Information provided.
-- -- --

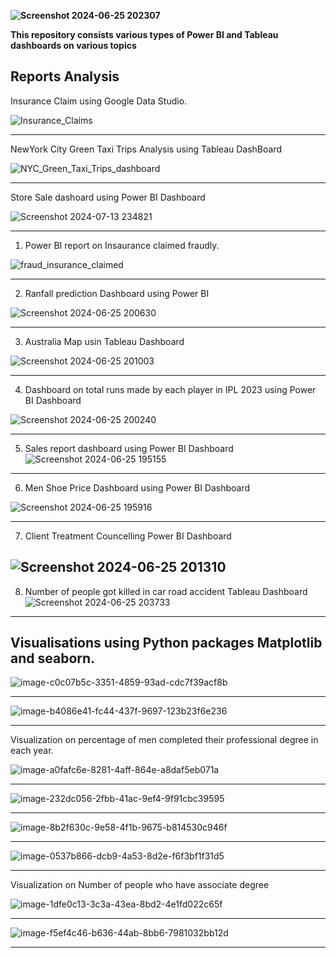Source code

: 
**![Screenshot 2024-06-25 202307](https://github.com/MAHJABEENMOHIUDDIN/Dashboards/assets/113221570/444968d7-cb9b-46f8-a207-f05311781124)**

**This repository consists various types of Power BI and Tableau dashboards on various topics**
## Reports Analysis

Insurance Claim using Google Data Studio.

![Insurance_Claims](https://github.com/user-attachments/assets/844b9ca4-fb60-477a-baa8-07afee914f37)

-----------------------------------------------------------------------------------------------------------------------------------


NewYork City Green Taxi Trips Analysis using Tableau DashBoard

![NYC_Green_Taxi_Trips_dashboard](https://github.com/user-attachments/assets/e8bfa9cc-673d-48e7-8ff4-3605fd4fd6f3)

-----------------------------------------------------------------------------------------------------------------------------------
Store Sale dashoard using Power BI Dashboard

![Screenshot 2024-07-13 234821](https://github.com/user-attachments/assets/96a325b6-5d5c-4efd-a56b-a4664ced4fa4)

-----------------------------------------------------------------------------------------------------------------------------------

1. Power BI report on Insaurance claimed fraudly.

![fraud_insurance_claimed](https://github.com/user-attachments/assets/be47798e-9c5d-44cd-85ca-43a15add86e2)

-----------------------------------------------------------------------------------------------------------------------------------

2. Ranfall prediction Dashboard using Power BI
   
![Screenshot 2024-06-25 200630](https://github.com/MAHJABEENMOHIUDDIN/Dashboards/assets/113221570/4b7d8f64-84d0-486c-a621-962711a0c16a)

   
-----------------------------------------------------------------------------------------------------------------------------------

3. Australia Map usin Tableau Dashboard


![Screenshot 2024-06-25 201003](https://github.com/MAHJABEENMOHIUDDIN/Dashboards/assets/113221570/2907c76a-858a-49a0-afaa-b107e476c7cd)

-----------------------------------------------------------------------------------------------------------------------------------

4. Dashboard on total runs made by each player in IPL 2023 using Power BI Dashboard


![Screenshot 2024-06-25 200240](https://github.com/MAHJABEENMOHIUDDIN/Dashboards/assets/113221570/92ee34f2-8202-464f-a3c7-f8f8848b64ec)

-----------------------------------------------------------------------------------------------------------------------------------

5. Sales report dashboard using Power BI Dashboard
![Screenshot 2024-06-25 195155](https://github.com/MAHJABEENMOHIUDDIN/Dashboards/assets/113221570/63badc5c-4bed-4223-88d7-af4590458dea)

-----------------------------------------------------------------------------------------------------------------------------------

6. Men Shoe Price Dashboard using Power BI Dashboard

![Screenshot 2024-06-25 195916](https://github.com/MAHJABEENMOHIUDDIN/Dashboards/assets/113221570/b8bfed78-9246-4a22-a2cb-35cff42c1b9a)

-----------------------------------------------------------------------------------------------------------------------------------

7. Client Treatment Councelling Power BI Dashboard

![Screenshot 2024-06-25 201310](https://github.com/MAHJABEENMOHIUDDIN/Dashboards/assets/113221570/3aef2922-6adc-4aff-a337-0d73a31e10b0)
-----------------------------------------------------------------------------------------------------------------------------------


8. Number of people got killed in car road accident Tableau Dashboard
![Screenshot 2024-06-25 203733](https://github.com/MAHJABEENMOHIUDDIN/Dashboards/assets/113221570/eebdb872-489f-4808-999d-f02a4e171056)

-----------------------------------------------------------------------------------------------------------------------------------

   
## **Visualisations using Python packages Matplotlib and seaborn.**

![image-c0c07b5c-3351-4859-93ad-cdc7f39acf8b](https://github.com/MAHJABEENMOHIUDDIN/Dashboards/assets/113221570/ecf1f698-d1e9-4ab8-92f0-abeb7118db86)

-----------------------------------------------------------------------------------------------------------------------------------


![image-b4086e41-fc44-437f-9697-123b23f6e236](https://github.com/MAHJABEENMOHIUDDIN/Dashboards/assets/113221570/737cd73e-7325-407f-9a8b-4f6245b69001)

-----------------------------------------------------------------------------------------------------------------------------------

Visualization on percentage of men completed their professional degree in each year.

![image-a0fafc6e-8281-4aff-864e-a8daf5eb071a](https://github.com/MAHJABEENMOHIUDDIN/Dashboards/assets/113221570/d4fc6409-15fb-4022-8a6b-38e51b2981f2)

-----------------------------------------------------------------------------------------------------------------------------------

![image-232dc056-2fbb-41ac-9ef4-9f91cbc39595](https://github.com/MAHJABEENMOHIUDDIN/Dashboards/assets/113221570/4779d051-478d-479c-a7df-322539c4a976)


-----------------------------------------------------------------------------------------------------------------------------------

![image-8b2f630c-9e58-4f1b-9675-b814530c946f](https://github.com/MAHJABEENMOHIUDDIN/Dashboards/assets/113221570/1339de30-2686-4fa6-bdd8-f16386699516)

-----------------------------------------------------------------------------------------------------------------------------------


![image-0537b866-dcb9-4a53-8d2e-f6f3bf1f31d5](https://github.com/MAHJABEENMOHIUDDIN/Dashboards/assets/113221570/82f223e7-5c40-4c08-9566-671db9b3345e)

-----------------------------------------------------------------------------------------------------------------------------------
Visualization on Number of people who have associate degree

![image-1dfe0c13-3c3a-43ea-8bd2-4e1fd022c65f](https://github.com/MAHJABEENMOHIUDDIN/Dashboards/assets/113221570/15ec1a38-63a1-45cc-9efc-fcfaf034c1bc)

-----------------------------------------------------------------------------------------------------------------------------------

![image-f5ef4c46-b636-44ab-8bb6-7981032bb12d](https://github.com/MAHJABEENMOHIUDDIN/Dashboards/assets/113221570/f3ed1dca-45cd-4150-9a1d-54fe4eebd324)

-----------------------------------------------------------------------------------------------------------------------------------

-- -- --

Exercise brief.
Everything from the first line of the entries through the line that contains "## Reports Analysis" is to be reproduced exactly, except the pictures.

Result of the exercise.
Source code

: 
**![Screenshot 2024-06-25 202307](https://github.com/MAHJABEENMOHIUDDIN/Dashboards/assets/113221570/444968d7-cb9b-46f8-a207-f05311781124)**

**This repository consists various types of Power BI and Tableau dashboards on various topics**
## Reports Analysis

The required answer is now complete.